Department of Pharmaceutics, School of Pharmacy, Qingdao University, Qingdao 266021, China.
Department of Pharmaceutical Sciences, School of Pharmacy, Southwest Medical University, Luzhou 646000, China.
Nanoscale. 2020 Mar 5;12(9):5380-5396. doi: 10.1039/c9nr10574c.
9-Nitro-20(S)-camptothecin (9-NC) is a broad-spectrum antitumor drug used in tumor treatments, but its clinical applications and antitumor efficacy are limited by its structural instability, poor solubility, and extremely low drug utilization in tumor tissues. In this study, enzyme-sensitive nuclear-targeted dual-functional polymeric micelles were developed for 9-NC delivery with a high drug loading content (12.93 ± 0.88%), steady-state circulation, and a rapid attack at the "heart" of tumor cells. Briefly, chrysin (CHR) as a π-conjugated moiety was immobilized on the PCL terminal in the TAT-PCL amphiphiles and combined with the ALAL peptide as a linker on HA chains to yield the ultimate CHR-PCL-TAT-ALAL-HA (HATPC) amphiphiles. Spherical 9-NC-loaded micelles were obtained from the self-assembly of the dual-functional amphiphiles comprising HATPC and 9-NC with uniform nanosize (121.6 ± 5.79 nm), well-distributed morphology (PDI: 0.256), and negative surface charge (-23.2 ± 0.5 mV), yielding high stability during blood circulation. In this drug delivery system, HA acts as an active tumor-targeting instrument via CD44-receptor-mediated endocytosis; further, the ALAL peptide could be cutoff in the lysosomes of the tumor cells due to the high expression of cathepsin B, leading to lysosomal escape, while the secondary polymeric micelles targeted the tumor cell nucleus via the exposed TAT peptide. The enzyme sensitivity and nuclei targetability of the 9-NC/HATPC micelles were confirmed by dynamic light scattering and confocal laser scanning microscopy analyses. As compared to free 9-NC and traditional mPEG2k-PCL2k polymeric micelles, 9-NC/HATPC micelles were the most concentrated in the tumor cell nucleus; therefore, they exhibited the highest cytotoxicity against SKOV3 tumor cells both in vitro (IC50 = 0.03 μg mL-1) and in vivo. This enzyme-sensitive nuclear-targeted dual-functional drug delivery system involving HATPC provided a new and promising strategy for enhanced 9-NC delivery and antitumor efficacy.
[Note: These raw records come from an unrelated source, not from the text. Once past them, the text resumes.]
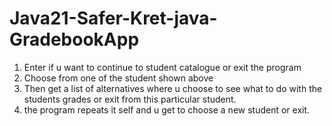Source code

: # Java21-Safer-Kret-java-GradebookApp
1. Enter if u want to continue to student catalogue or exit the program
2. Choose from one of the student shown above
3. Then get a list of alternatives where u choose to see what to do with the students grades or exit from this particular student.
4. the program repeats it self and u get to choose a new student or exit.
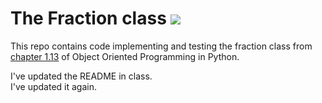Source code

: # The Fraction class ![](https://api.travis-ci.com/peter-dimitrov/fraction.svg?branch=master)

This repo contains code implementing and testing the fraction class from [chapter 1.13](https://runestone.academy/runestone/books/published/pythonds/Introduction/ObjectOrientedProgramminginPythonDefiningClasses.html#a-fraction-class) of Object Oriented Programming in Python.

I've updated the README in class.  
I've updated it again.
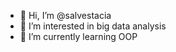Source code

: - 👋 Hi, I’m @salvestacia
- 👀 I’m interested in big data analysis
- 🌱 I’m currently learning OOP
<!---
salvestacia/salvestacia is a ✨ special ✨ repository because its `README.md` (this file) appears on your GitHub profile.
You can click the Preview link to take a look at your changes.
--->
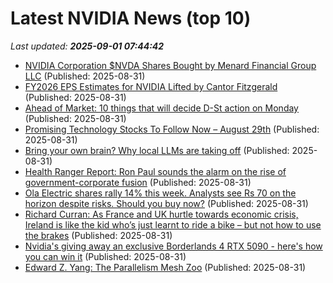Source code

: # Latest NVIDIA News (top 10)
_Last updated: **2025-09-01 07:44:42**_

- [NVIDIA Corporation $NVDA Shares Bought by Menard Financial Group LLC](https://www.etfdailynews.com/2025/08/31/nvidia-corporation-nvda-shares-bought-by-menard-financial-group-llc/) (Published: 2025-08-31)
- [FY2026 EPS Estimates for NVIDIA Lifted by Cantor Fitzgerald](https://www.etfdailynews.com/2025/08/31/fy2026-eps-estimates-for-nvidia-lifted-by-cantor-fitzgerald/) (Published: 2025-08-31)
- [Ahead of Market: 10 things that will decide D-St action on Monday](https://economictimes.indiatimes.com/markets/stocks/news/ahead-of-market-10-things-that-will-decide-d-st-action-on-monday/articleshow/123612567.cms) (Published: 2025-08-31)
- [Promising Technology Stocks To Follow Now – August 29th](https://www.etfdailynews.com/2025/08/31/promising-technology-stocks-to-follow-now-august-29th/) (Published: 2025-08-31)
- [Bring your own brain? Why local LLMs are taking off](https://www.theregister.com/2025/08/31/local_llm_opinion_column/) (Published: 2025-08-31)
- [Health Ranger Report: Ron Paul sounds the alarm on the rise of government-corporate fusion](https://www.naturalnews.com/2025-08-31-ron-paul-warns-rise-govt-corporate-fusion.html) (Published: 2025-08-31)
- [Ola Electric shares rally 14% this week. Analysts see Rs 70 on the horizon despite risks. Should you buy now?](https://economictimes.indiatimes.com/markets/stocks/news/ola-electric-shares-rally-14-this-week-analysts-see-rs-70-on-the-horizon-despite-risks-should-you-buy-now/articleshow/123611121.cms) (Published: 2025-08-31)
- [Richard Curran: As France and UK hurtle towards economic crisis, Ireland is like the kid who’s just learnt to ride a bike – but not how to use the brakes](https://www.independent.ie/opinion/comment/richard-curran-as-france-and-uk-hurtle-towards-economic-crisis-ireland-is-like-the-kid-whos-just-learnt-to-ride-a-bike-but-not-how-to-use-the-brakes/a1622963094.html) (Published: 2025-08-31)
- [Nvidia's giving away an exclusive Borderlands 4 RTX 5090 - here's how you can win it](https://www.xda-developers.com/borderlands-4-rtx-5090-contest/) (Published: 2025-08-31)
- [Edward Z. Yang: The Parallelism Mesh Zoo](http://blog.ezyang.com/2025/08/the-parallelism-mesh-zoo/) (Published: 2025-08-31)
9-硝基-20(S)-喜树碱(9-NC)是一种广谱抗肿瘤药物,用于肿瘤治疗,但由于其结构不稳定、溶解度差以及在肿瘤组织中药物利用率极低,其临床应用和抗肿瘤疗效受到限制。在本研究中,开发了酶敏感核靶向的双重功能聚合物胶束用于 9-NC 递送,具有高载药含量(12.93±0.88%)、稳态循环和快速攻击肿瘤细胞“心脏”的能力。简而言之,白杨素(CHR)作为一个π共轭部分被固定在 TAT-PCL 两亲物的 PCL 末端,并与 ALAL 肽作为连接子结合在 HA 链上,得到最终的 CHR-PCL-TAT-ALAL-HA(HATPC)两亲物。由包含 HATPC 和 9-NC 的双重功能两亲物自组装得到的球形 9-NC 载药胶束,具有均匀的纳米尺寸(121.6±5.79nm)、良好的分散形态(PDI:0.256)和负表面电荷(-23.2±0.5mV),在血液循环中具有高稳定性。在这个药物递送系统中,HA 通过 CD44 受体介导的内吞作用作为主动肿瘤靶向工具;此外,由于组织蛋白酶 B 的高表达,ALAL 肽可以在肿瘤细胞的溶酶体中被切断,导致溶酶体逃逸,而二级聚合物胶束通过暴露的 TAT 肽靶向肿瘤细胞核。通过动态光散射和共聚焦激光扫描显微镜分析证实了 9-NC/HATPC 胶束的酶敏感性和核靶向性。与游离 9-NC 和传统的 mPEG2k-PCL2k 聚合物胶束相比,9-NC/HATPC 胶束在肿瘤细胞核中最集中;因此,它们对 SKOV3 肿瘤细胞的体外(IC50=0.03μgmL-1)和体内的细胞毒性最高。这种涉及 HATPC 的酶敏感核靶向双重功能药物递送系统为增强 9-NC 递送和抗肿瘤疗效提供了一种新的有前途的策略。